Netra mengerjap beberapa kali ketika terdengar ramainya kicauan burung pagi hari. Perlahan pandangannya menjadi jernih, Liora menatap sekeliling dan tepat seketika membelalakkan kedua mata kala mendapati seseorang yang tertidur di tepi ranjang. Di tambah genggaman tangannya yang mencengkeram erat tangan sosok tersebut.
Suaminya merebahkan kepala pada genggaman kedua tangan mereka. Melihat bahwa Liam tengah duduk di lantai dan tertidur di tepi ranjang miliknya. Liora tidak ingat kenapa hal tersebut bisa terjadi. Namun, karena semua itu membuat ia bisa melihat Liam ketika bangun tidur.
Si gadis tersenyum simpul menatap raut wajah damai untuk yang kedua kali. Liora sungguh menyadari bahwa suaminya itu sangat tampan. Meskipun bersikap dingin dan tidak ramah, tetapi ia yakin Liam adalah orang yang baik. Semua perasaan dan prasangka Liora tentang Liam hanya salam paham.
Mendengar deheman lirih membuat Liora tersadar, ia langsung memejamkan kedua mata lagi. Sedangkan, Liam sudah terbangun dan perlahan melepaskan genggaman kedua tangan mereka yang sudah bertengger semalaman.
Liam menyentuh kening sang istri. "Demamnya sudah turun," gumamnya.
Ia berdiri lalu menuju kamar mandi tanpa menyadari bahwa Liora sudah terjaga. Tangan si gadis menyentuh kening dengan penasaran dan hanya dingin yang ia rasakan.
"Jadi, semalam aku demam?"
Liora tidak sadar bahwa dirinya demam, apalagi di depan suaminya. Yang ia rasakan bahwa badannya sangat sakit, lelah menguasai tubuhnya. Mendapati kompres penurun panas di atas nakas seketika membuat perasaannya malu.

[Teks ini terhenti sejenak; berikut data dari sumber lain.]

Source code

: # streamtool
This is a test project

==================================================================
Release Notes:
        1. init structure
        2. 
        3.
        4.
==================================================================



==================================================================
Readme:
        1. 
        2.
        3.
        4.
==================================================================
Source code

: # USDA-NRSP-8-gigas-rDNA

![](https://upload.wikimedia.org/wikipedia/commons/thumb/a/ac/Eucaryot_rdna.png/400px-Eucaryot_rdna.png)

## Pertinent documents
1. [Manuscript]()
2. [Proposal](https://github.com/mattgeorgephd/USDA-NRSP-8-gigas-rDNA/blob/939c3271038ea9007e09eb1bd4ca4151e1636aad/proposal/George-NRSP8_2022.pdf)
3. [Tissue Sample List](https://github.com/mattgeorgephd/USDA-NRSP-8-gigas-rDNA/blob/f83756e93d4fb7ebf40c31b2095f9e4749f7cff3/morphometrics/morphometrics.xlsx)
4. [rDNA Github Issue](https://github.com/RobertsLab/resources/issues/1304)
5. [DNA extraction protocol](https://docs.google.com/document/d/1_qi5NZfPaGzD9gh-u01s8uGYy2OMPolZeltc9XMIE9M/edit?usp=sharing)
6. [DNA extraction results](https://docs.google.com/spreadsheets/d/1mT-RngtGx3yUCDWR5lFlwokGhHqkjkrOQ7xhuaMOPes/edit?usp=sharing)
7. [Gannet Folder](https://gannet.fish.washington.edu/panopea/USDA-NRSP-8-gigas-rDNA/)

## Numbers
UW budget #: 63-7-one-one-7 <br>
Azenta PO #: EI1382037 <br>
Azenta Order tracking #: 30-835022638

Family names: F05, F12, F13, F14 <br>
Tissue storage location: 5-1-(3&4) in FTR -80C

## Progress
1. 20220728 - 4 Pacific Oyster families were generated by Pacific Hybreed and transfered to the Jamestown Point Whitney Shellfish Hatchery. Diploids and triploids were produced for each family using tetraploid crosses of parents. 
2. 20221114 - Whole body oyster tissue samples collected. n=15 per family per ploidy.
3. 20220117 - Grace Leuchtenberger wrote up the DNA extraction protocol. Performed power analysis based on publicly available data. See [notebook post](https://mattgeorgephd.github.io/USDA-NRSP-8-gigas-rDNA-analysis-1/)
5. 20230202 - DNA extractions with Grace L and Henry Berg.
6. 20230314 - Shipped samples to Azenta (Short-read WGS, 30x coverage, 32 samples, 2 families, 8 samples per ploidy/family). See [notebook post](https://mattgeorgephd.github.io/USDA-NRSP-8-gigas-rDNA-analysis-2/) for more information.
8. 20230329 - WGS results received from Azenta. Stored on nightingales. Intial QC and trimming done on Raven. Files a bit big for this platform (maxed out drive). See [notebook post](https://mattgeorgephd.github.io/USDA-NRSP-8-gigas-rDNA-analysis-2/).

"Apa dia yang memberiku ini? Ah, bukan. Pasti bibi Diomira, tapi ..."
Posenya terlihat tengah berpikir serius, memikirkan tentang siapa dalang dibalik pengobatan demam Liora semalam. Namun, semakin di pikirkan semakin membuatnya pusing. Sepertinya, hari ini kesehatan Liora tidak berjalan baik.
Tatapan beralih pada pintu kamar mandi, terdengar gemericik air dari dalam. Hari ini suaminya pasti bekerja dan Liora ingin mempersiapkan segalanya. Ia berdiri dengan sedikit pusing, hingga membuatnya sedikit terguncang. Namun, Liora bisa mengatasi dan langsung menggeleng cepat untuk sadar. Segera mengambil langkah mendekati lemari guna memilih pakaian yang pas untuk suaminya bekerja.
"Mungkin setelan hitam dengan jas hitam cocok untuk hari ini. Ah, dasi jangan sampai lupa."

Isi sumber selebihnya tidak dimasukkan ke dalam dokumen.